Edited By JasonB on 25/02/2022 19:52:14

They came from the Sieg Design

Fundamentally these are manual machines with CNC bolted on afterwards.

With the exception of Deckel and Bridgeport style mills it seems to have "always" been normal practice for manual mills to have restricted Y axis travel towards the column so the outer side of the table cannot be covered by the spindle centre line. I've no idea whether there are fundamental engineering reasons. Its just the way things have "always" been done.

Similar to the unreachable ends of the table at the left and right ends.

I guess it provides safe space for work-holding devices like the common step bolt and strap sets.

Whether this was intentional right from the start of vertical mill evolution or whether some mills happened to be made that way and the spare space was found useful so it became the norm I know not.

It seems clear that vertical mill design evolved from the simple drill press, which inherently has unreachable table space, rather than the planer which is able to machine over its whole table. Presumably a matter of price / performance ratio back in the early days as a simple "drill press with x-y table" layout would have been less costly to make.

Modern full on industrial Vertical Machining Centres are made so the spindle can cover pretty much the whole table. To eyes used to manual vertical mills the tables look very small. Especially in relation to the big box enclosure.

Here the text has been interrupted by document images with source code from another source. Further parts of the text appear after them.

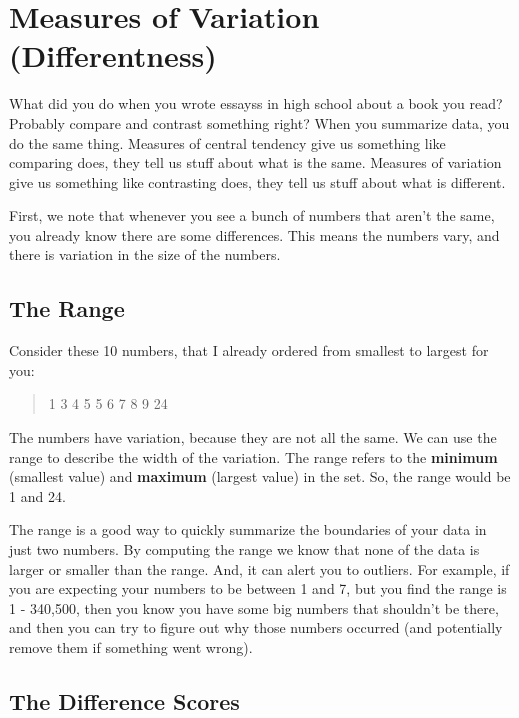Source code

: \documentclass[]{book}
\begin{document}
\hypertarget{measures-of-variation-differentness}{%
\section{Measures of Variation (Differentness)}\label{measures-of-variation-differentness}}

What did you do when you wrote essayss in high school about a book you read? Probably compare and contrast something right? When you summarize data, you do the same thing. Measures of central tendency give us something like comparing does, they tell us stuff about what is the same. Measures of variation give us something like contrasting does, they tell us stuff about what is different.

First, we note that whenever you see a bunch of numbers that aren't the same, you already know there are some differences. This means the numbers vary, and there is variation in the size of the numbers.

\hypertarget{the-range}{%
\subsection{The Range}\label{the-range}}

Consider these 10 numbers, that I already ordered from smallest to largest for you:

\begin{quote}
1 3 4 5 5 6 7 8 9 24
\end{quote}

The numbers have variation, because they are not all the same. We can use the range to describe the width of the variation. The range refers to the \textbf{minimum} (smallest value) and \textbf{maximum} (largest value) in the set. So, the range would be 1 and 24.

The range is a good way to quickly summarize the boundaries of your data in just two numbers. By computing the range we know that none of the data is larger or smaller than the range. And, it can alert you to outliers. For example, if you are expecting your numbers to be between 1 and 7, but you find the range is 1 - 340,500, then you know you have some big numbers that shouldn't be there, and then you can try to figure out why those numbers occurred (and potentially remove them if something went wrong).

\hypertarget{the-difference-scores}{%
\subsection{The Difference Scores}\label{the-difference-scores}}
\end{document}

Although possibly more objectively accurate, specifying machines by the actual area covered by the spindle rather than by table size would not be a successful sales tactic!

Clive

Jason

Apologies for not keeping up with things. Hadn't realised that the SX2.7 had enough travel to reach the edge of the table. The little Taig CNC on my other bench that I've never got round to using pretty much can too.

I appreciate that the castings and other details are modified to be more CNC orientated rather than simply doing a factory version of a DIY bolt on bits conversion to a manual machine but the overall concept is still very similar. Presumably for manufacturing cost / performance / capability ratio reasons. Generally when you look into the "Why did they do it That way when This way is (theoretically at least) so much better?" the answer tends to be "Wanna pay two (or three or X ) times as much!".

Industrial, enclosed, CNC VMC machines are generally inverted compared to manual machines with smaller tables running on longer ways so you don't have the limited dovetail engagement at extreme travels issue. Expensive to make but great for rigidity. In exchange you have work-holding issues, if you want to exploit the full machining area there is nowhere for hold-downs to go.

Its arguable that a table narrow enough for the spindle to cover the whole Y axis travel is too narrow. A bit of extra width on the outside for hold-downs, clamps, positioning fence for repeat jobs et al is very useful at times. I drive a Bridgeport these days and clamping, work holding et al can be a right pain when the area to be machined approaches the table width.

After a bench top mill I thought a 9" x 42" table would be more than enough! Third job said "Nope!". But I'm home shop guy working in 12" to the ft scale, not model maker. My biggest job, so far, was 14 ft long.

Clive